Saved entries:
-*-

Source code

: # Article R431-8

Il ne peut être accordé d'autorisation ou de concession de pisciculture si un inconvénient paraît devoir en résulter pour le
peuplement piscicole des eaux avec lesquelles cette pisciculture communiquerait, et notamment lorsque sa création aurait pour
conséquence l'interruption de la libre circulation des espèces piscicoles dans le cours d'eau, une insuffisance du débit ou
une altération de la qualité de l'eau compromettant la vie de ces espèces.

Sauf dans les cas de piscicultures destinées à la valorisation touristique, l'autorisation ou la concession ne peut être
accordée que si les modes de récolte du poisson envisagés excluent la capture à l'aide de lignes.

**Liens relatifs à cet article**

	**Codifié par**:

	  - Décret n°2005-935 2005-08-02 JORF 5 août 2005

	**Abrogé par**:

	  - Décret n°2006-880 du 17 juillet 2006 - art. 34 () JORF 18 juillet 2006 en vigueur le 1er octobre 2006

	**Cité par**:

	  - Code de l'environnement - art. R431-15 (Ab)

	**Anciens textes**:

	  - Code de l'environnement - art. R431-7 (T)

-*-

(WORK TASK)
All of the data above should be duplicated exactly.

(TASK OUTPUT)
Source code

: # Article R431-8

Il ne peut être accordé d'autorisation ou de concession de pisciculture si un inconvénient paraît devoir en résulter pour le
peuplement piscicole des eaux avec lesquelles cette pisciculture communiquerait, et notamment lorsque sa création aurait pour
conséquence l'interruption de la libre circulation des espèces piscicoles dans le cours d'eau, une insuffisance du débit ou
une altération de la qualité de l'eau compromettant la vie de ces espèces.

Sauf dans les cas de piscicultures destinées à la valorisation touristique, l'autorisation ou la concession ne peut être
accordée que si les modes de récolte du poisson envisagés excluent la capture à l'aide de lignes.

**Liens relatifs à cet article**

	**Codifié par**:

	  - Décret n°2005-935 2005-08-02 JORF 5 août 2005

	**Abrogé par**:

	  - Décret n°2006-880 du 17 juillet 2006 - art. 34 () JORF 18 juillet 2006 en vigueur le 1er octobre 2006

	**Cité par**:

	  - Code de l'environnement - art. R431-15 (Ab)

	**Anciens textes**:

	  - Code de l'environnement - art. R431-7 (T)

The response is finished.